The DA’s bad? And the county cops?
“This is unbelievable,” I said.
“It is what it is, Terry. By the way, you actually might know one of the FBI agents on the corruption case. She’s a townie. About your age. Went to Our Lady.”
“Yeah? What’s her name?”
“Frazier.”
“Courtney Frazier?” I said, surprised.
“That’s the one.” Marvin smiled. “Not surprised you know her. She’s a looker.”
I nodded. I remembered her all right.
“She was a couple of years ahead of me, in Mickey’s class,” I said. “I worked with her over at Beach Point Country Club. We were lifeguards together. She still lives around here?”
“Oh, yeah. Never left. Her husband just opened up a popular restaurant in Amagansett last year,” Marvin said. “But she works out of the FBI office in Nassau, so if you really need to do this, then get reacquainted pronto. You should definitely talk to her.
“She’s got people in the DA’s office feeding her info. Good people. Maybe they can help you with reopening Hailey Sutton’s case from back channels. Or who knows how. You’re going to need some kind of alternative way of getting this done. Because you go into the DA’s office right now, he’s going to shoot you down.”
I followed Marvin as he walked around to the cab, took out his phone, and gave me Courtney’s number.

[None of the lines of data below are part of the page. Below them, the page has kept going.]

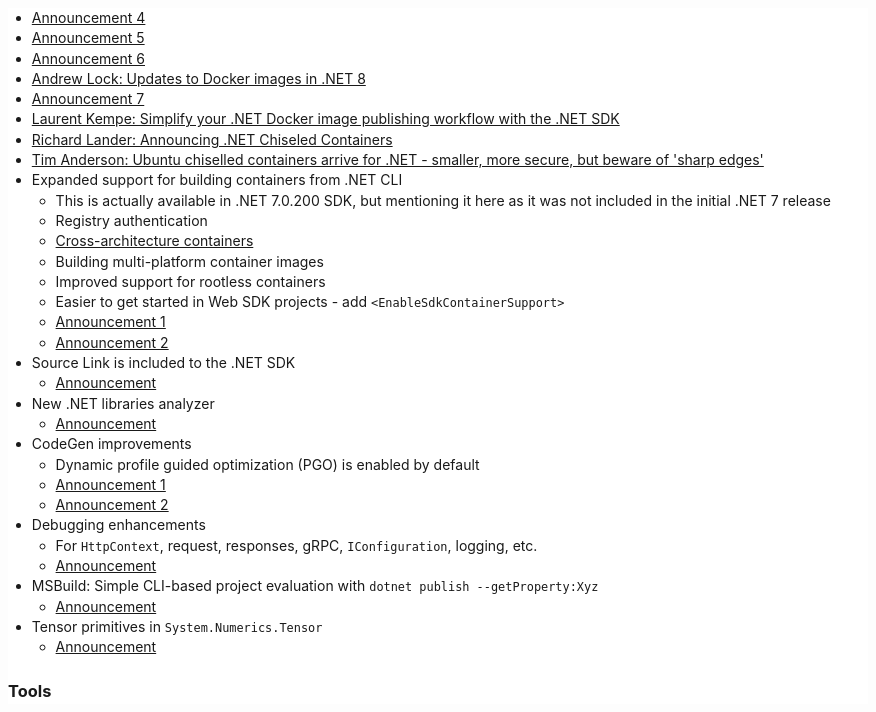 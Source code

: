   - [Announcement 4](https://devblogs.microsoft.com/dotnet/announcing-dotnet-8-preview-5/#alpine-asp-net-docker-composite-images)
  - [Announcement 5](https://devblogs.microsoft.com/dotnet/announcing-dotnet-8-preview-7/#containers)
  - [Announcement 6](https://devblogs.microsoft.com/dotnet/announcing-dotnet-8-rc1/#sdk-container-publishing-now-supports-azure-managed-identity)
  - [Andrew Lock: Updates to Docker images in .NET 8](https://andrewlock.net/exploring-the-dotnet-8-preview-updates-to-docker-images-in-dotnet-8/)
  - [Announcement 7](https://devblogs.microsoft.com/dotnet/announcing-dotnet-8-rc2/#sdk-container-publish-publish-to-tar-gz-archive)
  - [Laurent Kempe: Simplify your .NET Docker image publishing workflow with the .NET SDK](https://laurentkempe.com/2023/10/24/simplify-your-dotnet-docker-image-publishing-workflow-with-the-dotnet-sdk/)
  - [Richard Lander: Announcing .NET Chiseled Containers](https://devblogs.microsoft.com/dotnet/announcing-dotnet-chiseled-containers/)
  - [Tim Anderson: Ubuntu chiselled containers arrive for .NET - smaller, more secure, but beware of 'sharp edges'](https://devclass.com/2023/11/23/ubuntu-chiselled-containers-arrive-for-net-smaller-more-secure-but-beware-sharp-edges/)
- Expanded support for building containers from .NET CLI
  - This is actually available in .NET 7.0.200 SDK, but mentioning it here as it was not included in the initial .NET 7 release
  - Registry authentication
  - [Cross-architecture containers](https://devblogs.microsoft.com/dotnet/improving-multiplatform-container-support/)
  - Building multi-platform container images
  - Improved support for rootless containers
  - Easier to get started in Web SDK projects - add `<EnableSdkContainerSupport>`
  - [Announcement 1](https://devblogs.microsoft.com/dotnet/updates-to-container-support-in-the-dotnet-sdk/)
  - [Announcement 2](https://devblogs.microsoft.com/dotnet/announcing-dotnet-8-preview-3/#building-multi-platform-container-images)
- Source Link is included to the .NET SDK
  - [Announcement](https://devblogs.microsoft.com/dotnet/announcing-dotnet-8-preview-5/#sdk-source-link-is-part-of-the-net-sdk)
- New .NET libraries analyzer
  - [Announcement](https://devblogs.microsoft.com/dotnet/announcing-dotnet-8-preview-5/#sdk-new-net-libraries-analyzers)
- CodeGen improvements
  - Dynamic profile guided optimization (PGO) is enabled by default
  - [Announcement 1](https://devblogs.microsoft.com/dotnet/announcing-dotnet-8-preview-4/#codegen)
  - [Announcement 2](https://devblogs.microsoft.com/dotnet/announcing-dotnet-8-preview-5/#codegen)
- Debugging enhancements
  - For `HttpContext`, request, responses, gRPC, `IConfiguration`, logging, etc.
  - [Announcement](https://devblogs.microsoft.com/dotnet/debugging-enhancements-in-dotnet-8/)
- MSBuild: Simple CLI-based project evaluation with `dotnet publish --getProperty:Xyz`
  - [Announcement](https://devblogs.microsoft.com/dotnet/announcing-dotnet-8-rc2/#msbuild-simple-cli-based-project-evaluation)
- Tensor primitives in `System.Numerics.Tensor`
  - [Announcement](https://devblogs.microsoft.com/dotnet/announcing-dotnet-8-rc2/#introducing-tensor-primitives-for-net)

### Tools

“Remember now, Terry. If you start poking into the business of the powers that be, the Meadow Laners, you make sure your six is being watched. These people play for keeps. And stay the hell off the phone. You know those dirt box things you can use to snatch up a cell on the job? They got ’em, too.”
“Wow,” I said.
“Wow’s the word. They’ve all got illegal wiretaps going. Everybody in the DA’s office and the department. Even on each other it’s getting hot. To see if people are ratting each other out. I know one detective who’s under his car with the grease monkey every time he gets his oil changed, checking for bugs.”
“I appreciate the heads-up, Marvin,” I said as I took out my notebook. “Now, about the case. If you could start from the beginning.”
Marvin laughed.
“Stubborn one, huh?” he said, sighing. “Just like your old man.”
43
“Alert, alert! This just in!” I said upstairs in our room in the beach house that night an hour after Angelina had fallen asleep. “I think I finally got this nailed down now. Or at least most of it.”